See Preface to Oregon Revised Statutes for further explanation.
138.060 Appeal by state.
(1) The state may take an appeal from the circuit court, or from a municipal
court or a justice court that has become a court of record under ORS 51.025 or
221.342, to the Court of Appeals from:
(a)
An order made prior to trial dismissing or setting aside the accusatory
instrument;
(b)
An order arresting the judgment;
(c)
An order made prior to trial suppressing evidence;
(d)
An order made prior to trial for the return or restoration of things seized;
(e)
A judgment of conviction based on the sentence as provided in ORS 138.222;
(f)
An order in a probation revocation hearing finding that a defendant who was
sentenced to probation under ORS 137.712 has not violated a condition of
probation by committing a new crime;
(g)
An order made after a guilty finding dismissing or setting aside the accusatory
instrument;
(h)
An order granting a new trial; or
(i) An order dismissing an accusatory instrument under ORS
136.130.
(2)
Notwithstanding subsection (1) of this section, when the state chooses to
appeal from an order listed in paragraph (a) or (b) of this subsection, the
state shall take the appeal to the Supreme Court if the defendant is charged
with murder or aggravated murder. The orders to which this subsection applies
are:
(a)
An order made prior to trial suppressing evidence; and
(b)
An order made prior to trial dismissing or setting aside the accusatory
instrument.
(3)
In an appeal by the state under subsection (2) of this section, the Supreme
Court shall issue its decision no later than one year after the date of oral
argument or, if the appeal is not orally argued, the date that the State Court
Administrator delivers the briefs to the Supreme Court for decision. Failure of
the Supreme Court to issue a decision within one year is not a ground for
dismissal of the appeal. [Amended by 1963 c.385 §1; 1969 c.198 §64; 1969 c.529 §1;
1971 c.644 §1; 1973 c.836 §276; 1977 c.752 §2; 1989 c.790 §21a; 1997 c.852 §11;
1999 c.946 §2; 2001 c.870 §4; 2011 c.379 §1]
138.070
[Repealed by 1971 c.565 §20 (138.071 enacted in lieu of 138.070)]

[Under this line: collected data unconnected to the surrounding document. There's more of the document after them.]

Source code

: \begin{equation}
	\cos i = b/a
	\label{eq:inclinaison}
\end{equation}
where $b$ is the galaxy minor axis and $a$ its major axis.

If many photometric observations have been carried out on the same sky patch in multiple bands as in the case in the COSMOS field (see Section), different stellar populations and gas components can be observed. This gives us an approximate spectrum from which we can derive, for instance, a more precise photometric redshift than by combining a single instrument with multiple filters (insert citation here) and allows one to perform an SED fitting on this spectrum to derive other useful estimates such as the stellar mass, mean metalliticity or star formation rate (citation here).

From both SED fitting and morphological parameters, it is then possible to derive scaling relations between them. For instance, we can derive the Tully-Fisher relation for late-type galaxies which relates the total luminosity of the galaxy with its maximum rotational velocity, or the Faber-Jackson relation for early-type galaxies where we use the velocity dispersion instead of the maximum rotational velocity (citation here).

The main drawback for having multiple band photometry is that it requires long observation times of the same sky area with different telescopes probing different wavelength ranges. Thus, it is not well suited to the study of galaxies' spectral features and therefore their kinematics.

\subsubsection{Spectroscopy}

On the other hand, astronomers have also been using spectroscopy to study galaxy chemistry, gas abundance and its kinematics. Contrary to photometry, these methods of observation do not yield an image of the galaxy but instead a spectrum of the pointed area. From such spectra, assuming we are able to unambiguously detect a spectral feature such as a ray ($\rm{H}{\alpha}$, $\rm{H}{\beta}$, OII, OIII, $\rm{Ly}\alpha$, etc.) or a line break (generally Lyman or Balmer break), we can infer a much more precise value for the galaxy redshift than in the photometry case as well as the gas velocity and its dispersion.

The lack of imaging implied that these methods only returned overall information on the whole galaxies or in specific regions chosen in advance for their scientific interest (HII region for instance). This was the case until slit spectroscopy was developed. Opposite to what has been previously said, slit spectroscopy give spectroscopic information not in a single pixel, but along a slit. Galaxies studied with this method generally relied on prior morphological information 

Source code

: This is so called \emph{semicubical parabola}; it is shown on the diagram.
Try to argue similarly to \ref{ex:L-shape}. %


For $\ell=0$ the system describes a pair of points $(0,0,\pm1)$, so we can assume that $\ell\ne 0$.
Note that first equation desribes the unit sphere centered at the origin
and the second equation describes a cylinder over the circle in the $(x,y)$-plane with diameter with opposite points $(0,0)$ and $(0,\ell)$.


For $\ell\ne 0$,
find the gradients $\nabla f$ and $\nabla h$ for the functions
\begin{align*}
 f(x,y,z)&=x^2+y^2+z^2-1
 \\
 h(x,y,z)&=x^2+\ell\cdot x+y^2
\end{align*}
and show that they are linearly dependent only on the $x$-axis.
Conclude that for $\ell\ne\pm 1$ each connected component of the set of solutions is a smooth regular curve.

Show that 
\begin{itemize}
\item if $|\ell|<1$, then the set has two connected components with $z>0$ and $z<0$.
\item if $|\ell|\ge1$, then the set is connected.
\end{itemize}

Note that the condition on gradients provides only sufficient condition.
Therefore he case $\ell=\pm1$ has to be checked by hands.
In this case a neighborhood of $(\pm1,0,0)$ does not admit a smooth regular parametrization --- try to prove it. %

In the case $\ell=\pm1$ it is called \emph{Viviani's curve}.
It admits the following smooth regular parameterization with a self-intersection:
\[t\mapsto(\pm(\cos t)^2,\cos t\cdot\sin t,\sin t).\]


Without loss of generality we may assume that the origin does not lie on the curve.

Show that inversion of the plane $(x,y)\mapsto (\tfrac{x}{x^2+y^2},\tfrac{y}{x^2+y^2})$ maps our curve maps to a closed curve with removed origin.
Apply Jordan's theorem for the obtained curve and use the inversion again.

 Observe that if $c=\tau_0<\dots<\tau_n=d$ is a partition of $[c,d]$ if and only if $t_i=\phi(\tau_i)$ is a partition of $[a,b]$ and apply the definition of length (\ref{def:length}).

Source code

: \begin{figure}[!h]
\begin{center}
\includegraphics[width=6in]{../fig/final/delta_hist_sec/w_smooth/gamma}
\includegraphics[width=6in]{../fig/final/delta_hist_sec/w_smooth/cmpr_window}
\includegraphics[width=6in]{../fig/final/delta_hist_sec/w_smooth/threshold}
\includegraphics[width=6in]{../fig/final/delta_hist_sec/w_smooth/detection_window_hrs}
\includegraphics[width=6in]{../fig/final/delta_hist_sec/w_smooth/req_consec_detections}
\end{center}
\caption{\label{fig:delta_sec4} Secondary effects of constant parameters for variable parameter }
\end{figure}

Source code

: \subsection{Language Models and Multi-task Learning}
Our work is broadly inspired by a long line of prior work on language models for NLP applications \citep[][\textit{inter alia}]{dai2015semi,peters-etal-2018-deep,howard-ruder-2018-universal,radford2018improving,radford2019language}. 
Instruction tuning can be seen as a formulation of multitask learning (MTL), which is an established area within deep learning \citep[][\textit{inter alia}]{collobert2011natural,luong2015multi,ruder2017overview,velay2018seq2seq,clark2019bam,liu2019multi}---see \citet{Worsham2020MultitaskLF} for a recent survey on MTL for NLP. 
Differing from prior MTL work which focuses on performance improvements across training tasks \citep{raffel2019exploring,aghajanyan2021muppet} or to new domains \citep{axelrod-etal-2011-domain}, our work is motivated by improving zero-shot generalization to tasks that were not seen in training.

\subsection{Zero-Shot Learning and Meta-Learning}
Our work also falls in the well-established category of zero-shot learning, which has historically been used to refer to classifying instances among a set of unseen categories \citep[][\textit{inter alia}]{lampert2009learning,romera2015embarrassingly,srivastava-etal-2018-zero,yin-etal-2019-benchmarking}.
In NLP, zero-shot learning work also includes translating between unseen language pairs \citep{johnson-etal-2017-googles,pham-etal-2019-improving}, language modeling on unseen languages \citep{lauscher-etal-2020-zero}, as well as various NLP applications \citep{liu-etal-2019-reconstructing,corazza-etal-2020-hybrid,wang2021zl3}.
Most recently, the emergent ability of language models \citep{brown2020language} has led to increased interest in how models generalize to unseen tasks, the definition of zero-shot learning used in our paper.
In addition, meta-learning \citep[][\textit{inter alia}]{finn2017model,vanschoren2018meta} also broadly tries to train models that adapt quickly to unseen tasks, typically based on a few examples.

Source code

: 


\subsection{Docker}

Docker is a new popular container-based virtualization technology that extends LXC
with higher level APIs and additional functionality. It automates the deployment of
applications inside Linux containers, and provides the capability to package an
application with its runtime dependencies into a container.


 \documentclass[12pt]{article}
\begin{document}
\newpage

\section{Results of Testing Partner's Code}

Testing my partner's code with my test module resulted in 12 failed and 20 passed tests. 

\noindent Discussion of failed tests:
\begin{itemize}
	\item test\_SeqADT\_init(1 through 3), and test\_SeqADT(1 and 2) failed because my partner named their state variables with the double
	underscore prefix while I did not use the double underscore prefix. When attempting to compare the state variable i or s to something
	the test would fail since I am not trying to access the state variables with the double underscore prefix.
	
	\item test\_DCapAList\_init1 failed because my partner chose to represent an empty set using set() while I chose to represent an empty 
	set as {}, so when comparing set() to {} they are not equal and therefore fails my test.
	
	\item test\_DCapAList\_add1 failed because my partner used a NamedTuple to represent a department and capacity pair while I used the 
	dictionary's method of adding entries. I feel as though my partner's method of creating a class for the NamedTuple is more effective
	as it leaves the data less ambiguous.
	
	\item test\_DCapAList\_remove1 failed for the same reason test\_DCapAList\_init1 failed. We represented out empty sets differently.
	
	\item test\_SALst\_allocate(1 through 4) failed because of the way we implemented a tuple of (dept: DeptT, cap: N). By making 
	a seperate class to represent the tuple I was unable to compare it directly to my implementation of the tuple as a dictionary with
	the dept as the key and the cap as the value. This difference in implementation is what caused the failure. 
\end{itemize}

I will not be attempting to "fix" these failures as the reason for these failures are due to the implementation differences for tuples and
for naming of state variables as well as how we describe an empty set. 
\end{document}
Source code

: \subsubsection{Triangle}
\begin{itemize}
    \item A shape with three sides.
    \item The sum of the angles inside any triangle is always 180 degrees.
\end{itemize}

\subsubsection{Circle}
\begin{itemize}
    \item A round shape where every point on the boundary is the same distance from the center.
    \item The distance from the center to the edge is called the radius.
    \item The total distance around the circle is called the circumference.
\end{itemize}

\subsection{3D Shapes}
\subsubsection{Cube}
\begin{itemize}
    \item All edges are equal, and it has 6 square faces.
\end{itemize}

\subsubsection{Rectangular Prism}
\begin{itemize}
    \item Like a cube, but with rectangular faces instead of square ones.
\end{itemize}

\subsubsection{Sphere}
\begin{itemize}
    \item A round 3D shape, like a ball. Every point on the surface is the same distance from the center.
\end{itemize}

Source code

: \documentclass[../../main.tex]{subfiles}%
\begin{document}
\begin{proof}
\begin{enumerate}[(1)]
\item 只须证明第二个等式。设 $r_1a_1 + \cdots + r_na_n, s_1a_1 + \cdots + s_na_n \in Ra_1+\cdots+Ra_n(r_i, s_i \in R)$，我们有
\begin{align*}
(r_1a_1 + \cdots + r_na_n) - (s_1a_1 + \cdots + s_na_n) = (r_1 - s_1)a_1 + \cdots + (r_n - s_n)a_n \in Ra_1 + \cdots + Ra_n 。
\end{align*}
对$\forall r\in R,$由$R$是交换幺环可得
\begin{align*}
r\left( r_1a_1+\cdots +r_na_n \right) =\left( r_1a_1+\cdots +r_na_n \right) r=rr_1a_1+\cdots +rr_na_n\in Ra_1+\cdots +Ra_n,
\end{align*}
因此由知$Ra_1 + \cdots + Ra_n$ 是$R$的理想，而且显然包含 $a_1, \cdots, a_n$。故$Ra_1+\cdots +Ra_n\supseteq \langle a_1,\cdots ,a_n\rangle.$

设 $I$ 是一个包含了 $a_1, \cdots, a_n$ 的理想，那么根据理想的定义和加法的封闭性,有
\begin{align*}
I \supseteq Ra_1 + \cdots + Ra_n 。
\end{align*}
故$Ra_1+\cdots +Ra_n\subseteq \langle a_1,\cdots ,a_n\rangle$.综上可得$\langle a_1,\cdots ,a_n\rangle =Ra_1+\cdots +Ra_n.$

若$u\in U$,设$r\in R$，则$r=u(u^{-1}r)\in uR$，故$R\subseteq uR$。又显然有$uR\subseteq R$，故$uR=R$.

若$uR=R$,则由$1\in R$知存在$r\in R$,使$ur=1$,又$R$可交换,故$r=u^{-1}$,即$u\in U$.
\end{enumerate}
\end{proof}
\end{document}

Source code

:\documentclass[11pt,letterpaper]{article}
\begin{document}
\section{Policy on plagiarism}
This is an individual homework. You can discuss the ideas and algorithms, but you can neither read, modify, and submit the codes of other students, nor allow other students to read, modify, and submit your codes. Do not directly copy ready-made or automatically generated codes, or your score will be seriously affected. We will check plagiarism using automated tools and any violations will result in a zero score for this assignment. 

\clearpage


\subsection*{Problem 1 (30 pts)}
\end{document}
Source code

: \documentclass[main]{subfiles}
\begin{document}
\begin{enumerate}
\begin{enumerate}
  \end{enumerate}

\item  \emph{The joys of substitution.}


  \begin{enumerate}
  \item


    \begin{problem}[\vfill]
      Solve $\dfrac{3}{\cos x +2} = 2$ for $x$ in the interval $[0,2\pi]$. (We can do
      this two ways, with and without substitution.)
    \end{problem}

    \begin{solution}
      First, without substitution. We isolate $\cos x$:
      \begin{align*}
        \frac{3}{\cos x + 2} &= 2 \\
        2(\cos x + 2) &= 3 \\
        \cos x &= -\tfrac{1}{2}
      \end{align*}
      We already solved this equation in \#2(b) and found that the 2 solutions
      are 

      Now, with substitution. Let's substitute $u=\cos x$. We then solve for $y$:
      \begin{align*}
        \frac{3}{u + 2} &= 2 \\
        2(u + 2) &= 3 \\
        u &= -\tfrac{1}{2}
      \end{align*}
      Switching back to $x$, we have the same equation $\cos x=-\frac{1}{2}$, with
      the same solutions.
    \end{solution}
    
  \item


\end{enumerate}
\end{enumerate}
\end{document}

138.071 Time within which appeal must be
taken. (1) Except as provided in this section,
a notice of appeal must be served and filed not later than 30 days after the
judgment or order appealed from was entered in the register.
(2)
If a motion for new trial or motion in arrest of judgment is served and filed,
a notice of appeal must be served and filed within 30 days from the earlier of
the following dates:
(a)
The date of entry of the order disposing of the motion; or
(b)
The date on which the motion is deemed denied.
(3)
A defendant cross-appealing must serve and file the notice of cross-appeal
within 10 days of the expiration of the time allowed in subsection (1) of this
section.
(4)
If the trial court enters a corrected or a supplemental judgment under ORS
138.083, a notice of appeal from the corrected or supplemental judgment must be
filed not later than 30 days after the defendant receives notice that the
judgment has been entered.
(5)(a)
Upon motion of a defendant, the Court of Appeals shall grant the defendant
leave to file a notice of appeal after the time limits described in subsections
(1) to (4) of this section if:
(A)
The defendant, by clear and convincing evidence, shows that the failure to file
a timely notice of appeal is not attributable to the defendant personally; and
(B)
The defendant shows a colorable claim of error in the proceeding from which the
appeal is taken.
(b)
A defendant is not entitled to relief under this subsection for failure to file
timely notice of cross-appeal when the state appeals pursuant to ORS 138.060
(1)(c) or (2)(a).
(c)
The request for leave to file a notice of appeal after the time limits
prescribed in subsections (1) to (3) of this section must be filed no later
than 90 days after entry of the order or judgment being appealed. The request
for leave to file a notice of appeal after the time limit prescribed in
subsection (4) of this section must be filed no later than 90 days after the
defendant receives notice that the judgment has been entered. A request for
leave under this subsection must be accompanied by the notice of appeal, may be
filed by mail and is deemed filed on the date of mailing if the request is
mailed as provided in ORS 19.260.
(d)
The court may not grant relief under this subsection unless the state has
notice and opportunity to respond to the defendant’s request for relief.
(e)
The denial of a motion under paragraph (a) of this subsection is a bar to
post-conviction relief under ORS 138.510 to 138.680 on the same ground, unless
the court provides otherwise. [1971 c.565 §21 (enacted in lieu of 138.070);
1977 c.752 §3; 1985 c.282 §1; 1985 c.734 §§17,17a; 1987 c.852 §1; 2001 c.870 §7;
2003 c.288 §2; 2007 c.547 §2; 2009 c.11 §10]
138.080 [Amended
by 1959 c.558 §37; 1969 c.198 §65; 1971 c.193 §28; repealed by 1971 c.565 §22
(138.081 enacted in lieu of 138.080)]
138.081 Service and filing of notice of
appeal. (1) An appeal shall be taken by causing
a notice of appeal in the form prescribed by ORS 19.250 to be served:
(a)(A)
On the district attorney for the county in which the judgment is entered, when
the defendant appeals, or if the appeal is under ORS 221.360 on the plaintiff’s
attorney; or
(B)
On the attorney of record for the defendant, or if the defendant has no
attorney of record, on the defendant, when the state appeals; and
(b)
On the trial court transcript coordinator if a transcript is required in
connection with the appeal; and
(c)
On the clerk of the trial court.
(2)(a)
The original of the notice shall be filed with the clerk of the court to which
the appeal is made.
(b)
Proof of service of the notice of appeal shall be indorsed on or affixed to the
original filed with the Court of Appeals or the Supreme Court. [1971 c.565 §23
(enacted in lieu of 138.080); 1985 c.734 §18; 1997 c.389 §9; 2001 c.870 §8]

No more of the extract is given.